■ Data under study ■

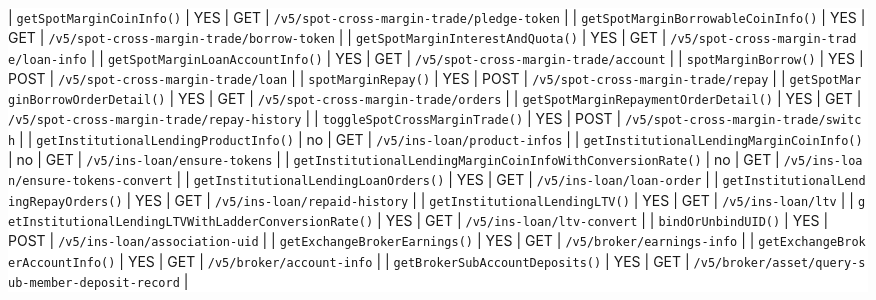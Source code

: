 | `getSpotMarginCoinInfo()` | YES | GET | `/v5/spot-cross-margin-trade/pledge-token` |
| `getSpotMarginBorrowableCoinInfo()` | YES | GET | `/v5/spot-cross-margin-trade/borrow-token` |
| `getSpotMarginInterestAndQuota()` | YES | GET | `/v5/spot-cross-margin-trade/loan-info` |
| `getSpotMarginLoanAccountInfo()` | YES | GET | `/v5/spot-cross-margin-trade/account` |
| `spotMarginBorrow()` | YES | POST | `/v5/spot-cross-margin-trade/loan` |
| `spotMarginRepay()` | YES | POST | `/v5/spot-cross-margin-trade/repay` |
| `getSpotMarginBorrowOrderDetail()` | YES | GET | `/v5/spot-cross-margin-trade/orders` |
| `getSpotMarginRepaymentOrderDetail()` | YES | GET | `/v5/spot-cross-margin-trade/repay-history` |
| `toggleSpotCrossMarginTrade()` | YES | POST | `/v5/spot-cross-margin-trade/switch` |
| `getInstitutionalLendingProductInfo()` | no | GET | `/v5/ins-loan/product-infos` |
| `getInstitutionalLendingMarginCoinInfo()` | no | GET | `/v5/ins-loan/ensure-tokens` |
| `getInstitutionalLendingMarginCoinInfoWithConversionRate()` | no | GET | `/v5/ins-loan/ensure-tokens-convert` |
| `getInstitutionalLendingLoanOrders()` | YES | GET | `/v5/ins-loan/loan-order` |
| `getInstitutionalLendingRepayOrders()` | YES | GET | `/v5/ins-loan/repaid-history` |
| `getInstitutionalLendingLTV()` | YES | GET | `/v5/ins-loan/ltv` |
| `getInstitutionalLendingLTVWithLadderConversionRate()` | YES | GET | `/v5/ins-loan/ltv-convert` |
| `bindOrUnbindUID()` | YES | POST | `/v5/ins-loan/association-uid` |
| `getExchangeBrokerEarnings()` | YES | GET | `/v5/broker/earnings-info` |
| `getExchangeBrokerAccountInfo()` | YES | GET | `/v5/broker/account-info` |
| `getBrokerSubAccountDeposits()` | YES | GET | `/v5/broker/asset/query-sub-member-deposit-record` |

■ Work to complete ■
Give back the material above exactly, but without its images.

■ Your solution ■
Source code

: | `getSpotMarginCoinInfo()` | YES | GET | `/v5/spot-cross-margin-trade/pledge-token` |
| `getSpotMarginBorrowableCoinInfo()` | YES | GET | `/v5/spot-cross-margin-trade/borrow-token` |
| `getSpotMarginInterestAndQuota()` | YES | GET | `/v5/spot-cross-margin-trade/loan-info` |
| `getSpotMarginLoanAccountInfo()` | YES | GET | `/v5/spot-cross-margin-trade/account` |
| `spotMarginBorrow()` | YES | POST | `/v5/spot-cross-margin-trade/loan` |
| `spotMarginRepay()` | YES | POST | `/v5/spot-cross-margin-trade/repay` |
| `getSpotMarginBorrowOrderDetail()` | YES | GET | `/v5/spot-cross-margin-trade/orders` |
| `getSpotMarginRepaymentOrderDetail()` | YES | GET | `/v5/spot-cross-margin-trade/repay-history` |
| `toggleSpotCrossMarginTrade()` | YES | POST | `/v5/spot-cross-margin-trade/switch` |
| `getInstitutionalLendingProductInfo()` | no | GET | `/v5/ins-loan/product-infos` |
| `getInstitutionalLendingMarginCoinInfo()` | no | GET | `/v5/ins-loan/ensure-tokens` |
| `getInstitutionalLendingMarginCoinInfoWithConversionRate()` | no | GET | `/v5/ins-loan/ensure-tokens-convert` |
| `getInstitutionalLendingLoanOrders()` | YES | GET | `/v5/ins-loan/loan-order` |
| `getInstitutionalLendingRepayOrders()` | YES | GET | `/v5/ins-loan/repaid-history` |
| `getInstitutionalLendingLTV()` | YES | GET | `/v5/ins-loan/ltv` |
| `getInstitutionalLendingLTVWithLadderConversionRate()` | YES | GET | `/v5/ins-loan/ltv-convert` |
| `bindOrUnbindUID()` | YES | POST | `/v5/ins-loan/association-uid` |
| `getExchangeBrokerEarnings()` | YES | GET | `/v5/broker/earnings-info` |
| `getExchangeBrokerAccountInfo()` | YES | GET | `/v5/broker/account-info` |
| `getBrokerSubAccountDeposits()` | YES | GET | `/v5/broker/asset/query-sub-member-deposit-record` |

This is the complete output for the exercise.